The Lovegety, housed in a strip mall next to Highway 7 in Thornhill, is the GTA’s last remaining independent arcade, a connection to a bygone era, before computers and Xboxes, when the only way to play was face-to-face with your opponent. And since Funland, the dark Yonge St. gaming room, closed over the summer, gaming enthusiasts from Ryerson have to make the trek to this suburb to get their fix.

It’s not entirely clear why the Lovegety has managed to stay afloat, outlasting the six or seven arcades that used to dot Yonge St. downtown. But the president of the rival Playdium speculates it might have something to do with the way the business has cornered its market.

“Lovegety has done a very good job at skewing its offering to the Asian clientele and it’s really similar to what an Asian style gaming centre would be,” said Len Keywood, who’s been in the business of distributing coin-operated machines since 1975. “The owner of the Lovegety has picked its market and zeroed in on it and does a good job.”

The Gety’s reputation is only known through word-of-mouth. There are a couple tournament websites that post videos of Street Fighter IV matches that happened at the arcade. Other than that, there’s no advertising and no promotion for the Gety.

Even so, some gamers are here every night. Commuting from cities like Hamilton, Mississauga and other far off corners of southern Ontario on a weekly basis is the only way to get a chance to play the latest unreleased games. For competitive gamers, getting to play new games like Street Fighter IV early gives them a head start. More time for them to master their moves and strategies.

“In Toronto, the competition is really fierce; that’s what attracts a lot of people to come here,” said Eric Hai, a business management student at Ryerson who placed fourth in the last Street Fighter tournament. “The best players come here. I don’t live too far away and when there’s a lot of competition, I’ll stay for a while.”

“Every game he touches, he masters. He’s like a gaming genius,” said Alex Shin, one of his gaming buddies.

Andy Lai, an information technology management graduate from Ryerson and a Lovegety regular says the owners listen to their suggestions.

“The owner is from Hong Kong and he always asks us about which games to import next. He really loves the arcade experience back in Asia. Sometimes he’ll even put his quarters down to play with us too,” he says.

Lai and the owner have a partnership. The owner imports the games, and players like Lai encourage other gamers to come to the arcade, by organizing tournaments every month.

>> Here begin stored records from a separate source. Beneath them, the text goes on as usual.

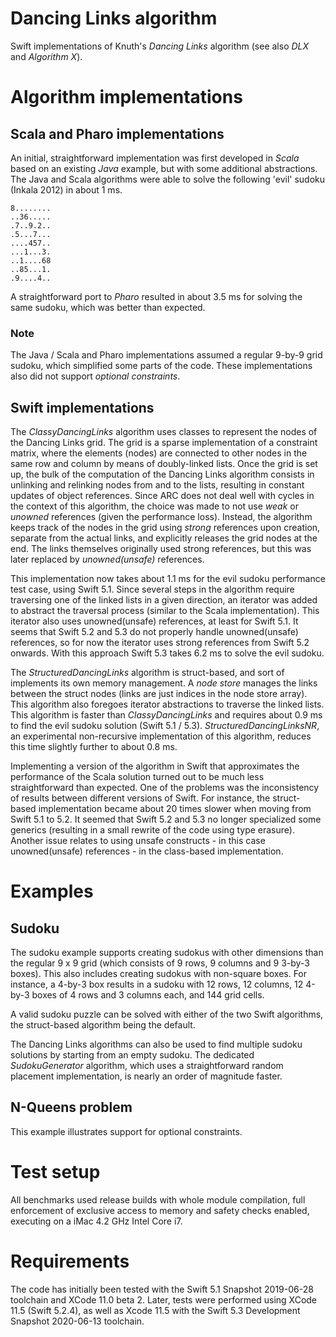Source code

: # Dancing Links algorithm

Swift implementations of Knuth's *Dancing Links* algorithm (see also *DLX* and *Algorithm X*).

# Algorithm implementations

## Scala and Pharo implementations

An initial, straightforward implementation was first developed in *Scala* based on an existing *Java* example, but with some additional abstractions. The Java and Scala algorithms were able to solve the following 'evil' sudoku (Inkala 2012) in about 1 ms.

    8........
    ..36.....
    .7..9.2..
    .5...7...
    ....457..
    ...1...3.
    ..1....68
    ..85...1.
    .9....4..

A straightforward port to *Pharo* resulted in about 3.5 ms for solving the same sudoku, which was better than expected.

### Note

The Java / Scala and Pharo implementations assumed a regular 9-by-9 grid sudoku, which simplified some parts of the code. These implementations also did not support *optional constraints*.

## Swift implementations

The *ClassyDancingLinks* algorithm uses classes to represent the nodes of the Dancing Links grid. The grid is a sparse implementation of a constraint matrix, where the elements (nodes) are connected to other nodes in the same row and column by means of doubly-linked lists. Once the grid is set up, the bulk of the computation of the Dancing Links algorithm consists in unlinking and relinking nodes from and to the lists, resulting in constant updates of object references. Since ARC does not deal well with cycles in the context of this algorithm, the choice was made to not use *weak* or *unowned* references (given the performance loss). Instead, the algorithm keeps track of the nodes in the grid using *strong* references upon creation, separate from the actual links, and explicitly releases the grid nodes at the end. The links themselves originally used strong references, but this was later replaced by *unowned(unsafe)* references.

This implementation now takes about 1.1 ms for the evil sudoku performance test case, using Swift 5.1. Since several steps in the algorithm require traversing one of the linked lists in a given direction, an iterator was added to abstract the traversal process (similar to the Scala implementation). This iterator also uses unowned(unsafe) references, at least for Swift 5.1. It seems that Swift 5.2 and 5.3 do not properly handle unowned(unsafe) references, so for now the iterator uses strong references from Swift 5.2 onwards. With this approach Swift 5.3 takes 6.2 ms to solve the evil sudoku.

The *StructuredDancingLinks* algorithm is struct-based, and sort of implements its own memory management. A *node store* manages the links between the struct nodes (links are just indices in the node store array). This algorithm also foregoes iterator abstractions to traverse the linked lists. This algorithm is faster than *ClassyDancingLinks* and requires about 0.9 ms to find the evil sudoku solution (Swift 5.1 / 5.3). *StructuredDancingLinksNR*, an experimental non-recursive implementation of this algorithm, reduces this time slightly further to about 0.8 ms.

Implementing a version of the algorithm in Swift that approximates the performance of the Scala solution turned out to be much less straightforward than expected. One of the problems was the inconsistency of results between different versions of Swift. For instance, the struct-based implementation became about 20 times slower when moving from Swift 5.1 to 5.2. It seemed that Swift 5.2 and 5.3 no longer specialized some generics (resulting in a small rewrite of the code using type erasure). Another issue relates to using unsafe constructs - in this case unowned(unsafe) references - in the class-based implementation.

# Examples

## Sudoku

The sudoku example supports creating sudokus with other dimensions than the regular 9 x 9 grid (which consists of 9 rows, 9 columns and 9 3-by-3 boxes). This also includes creating sudokus with non-square boxes. For instance, a 4-by-3 box results in a sudoku with 12 rows, 12 columns, 12 4-by-3 boxes of 4 rows and 3 columns each, and 144 grid cells.

A valid sudoku puzzle can be solved with either of the two Swift algorithms, the struct-based algorithm being the default.

The Dancing Links algorithms can also be used to find multiple sudoku solutions by starting from an empty sudoku. The dedicated *SudokuGenerator* algorithm, which uses a straightforward random placement implementation, is nearly an order of magnitude faster.

## N-Queens problem

This example illustrates support for optional constraints.

# Test setup

All benchmarks used release builds with whole module compilation, full enforcement of exclusive access to memory and safety checks enabled, executing on a iMac 4.2 GHz Intel Core i7.

# Requirements

The code has initially been tested with the Swift 5.1 Snapshot 2019-06-28 toolchain and XCode 11.0 beta 2. Later, tests were performed using XCode 11.5 (Swift 5.2.4), as well as Xcode 11.5 with the Swift 5.3 Development Snapshot 2020-06-13 toolchain.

One of the arcade’s biggest attractions is the currency of the games. Street Fighter IV isn’t coming to North America until February 2009. Many of the Gety’s other games will never be released in Canada at all. Even though computers and home consoles like the Playstation 3 and Xbox 360 sport superior graphics and online capabilities, the Gety allows gamers to play unreleased products.

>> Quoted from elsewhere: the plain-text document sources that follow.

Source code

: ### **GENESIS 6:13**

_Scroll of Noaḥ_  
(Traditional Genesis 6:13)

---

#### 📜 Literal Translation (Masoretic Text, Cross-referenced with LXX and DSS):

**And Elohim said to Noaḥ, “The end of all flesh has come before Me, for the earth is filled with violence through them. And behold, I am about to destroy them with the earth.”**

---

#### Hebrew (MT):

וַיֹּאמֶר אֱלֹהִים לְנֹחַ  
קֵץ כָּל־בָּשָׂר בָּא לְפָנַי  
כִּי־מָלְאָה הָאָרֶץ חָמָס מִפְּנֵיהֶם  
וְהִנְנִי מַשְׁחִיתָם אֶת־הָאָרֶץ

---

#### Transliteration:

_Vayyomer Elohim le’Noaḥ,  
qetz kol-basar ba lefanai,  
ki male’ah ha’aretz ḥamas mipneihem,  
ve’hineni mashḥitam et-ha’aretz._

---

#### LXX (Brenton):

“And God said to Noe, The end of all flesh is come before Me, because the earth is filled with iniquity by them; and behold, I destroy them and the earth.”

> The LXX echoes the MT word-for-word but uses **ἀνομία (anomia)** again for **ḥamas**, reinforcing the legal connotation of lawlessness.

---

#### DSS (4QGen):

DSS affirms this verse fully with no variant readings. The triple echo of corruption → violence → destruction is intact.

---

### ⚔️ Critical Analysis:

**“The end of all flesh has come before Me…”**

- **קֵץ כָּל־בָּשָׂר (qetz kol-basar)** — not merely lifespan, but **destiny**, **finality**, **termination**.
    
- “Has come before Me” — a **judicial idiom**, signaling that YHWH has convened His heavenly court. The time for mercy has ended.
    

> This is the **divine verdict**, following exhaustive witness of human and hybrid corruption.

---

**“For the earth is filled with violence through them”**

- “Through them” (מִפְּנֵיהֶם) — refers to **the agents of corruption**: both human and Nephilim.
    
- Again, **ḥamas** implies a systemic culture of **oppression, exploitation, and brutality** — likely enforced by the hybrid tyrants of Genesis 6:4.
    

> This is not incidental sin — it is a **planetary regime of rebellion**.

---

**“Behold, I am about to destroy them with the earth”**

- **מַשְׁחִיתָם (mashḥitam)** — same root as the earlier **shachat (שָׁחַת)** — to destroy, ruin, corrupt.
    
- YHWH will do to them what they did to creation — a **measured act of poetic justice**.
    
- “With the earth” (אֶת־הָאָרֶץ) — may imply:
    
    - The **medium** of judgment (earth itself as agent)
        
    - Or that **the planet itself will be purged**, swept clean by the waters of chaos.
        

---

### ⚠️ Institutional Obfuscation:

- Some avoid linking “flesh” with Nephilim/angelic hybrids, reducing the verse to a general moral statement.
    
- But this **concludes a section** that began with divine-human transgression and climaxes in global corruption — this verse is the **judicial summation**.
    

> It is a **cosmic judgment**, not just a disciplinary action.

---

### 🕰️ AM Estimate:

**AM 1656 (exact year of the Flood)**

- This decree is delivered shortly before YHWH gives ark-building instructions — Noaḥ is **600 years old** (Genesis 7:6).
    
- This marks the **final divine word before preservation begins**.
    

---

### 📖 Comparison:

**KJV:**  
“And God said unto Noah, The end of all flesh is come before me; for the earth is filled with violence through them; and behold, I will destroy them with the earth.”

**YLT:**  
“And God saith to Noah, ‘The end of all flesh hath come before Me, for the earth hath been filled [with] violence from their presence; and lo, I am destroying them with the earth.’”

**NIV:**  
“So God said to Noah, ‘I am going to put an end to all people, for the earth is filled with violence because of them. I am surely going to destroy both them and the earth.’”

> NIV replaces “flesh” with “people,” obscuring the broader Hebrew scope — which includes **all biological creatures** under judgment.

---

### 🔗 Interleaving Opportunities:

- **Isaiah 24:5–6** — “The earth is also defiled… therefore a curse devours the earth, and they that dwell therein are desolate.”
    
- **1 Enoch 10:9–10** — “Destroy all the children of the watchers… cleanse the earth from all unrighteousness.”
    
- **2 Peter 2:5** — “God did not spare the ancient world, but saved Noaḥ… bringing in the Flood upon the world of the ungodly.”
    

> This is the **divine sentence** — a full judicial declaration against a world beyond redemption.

Even though the Gety depends on the tastes of gamers in the targeted “Asian demographic”, one Brampton gamer is introducing his newly discovered arcade to his own fellow gamers. Peter Rebelo, 30, a Street Fighter enthusiast heard about the arcade in the middle of October. “Don’t be afraid, by all means. If you’re any other type of race or whatever, just come on down. There are no bad feelings or intentions when you’re playing. It’s always about the love for a good challenge,” he says.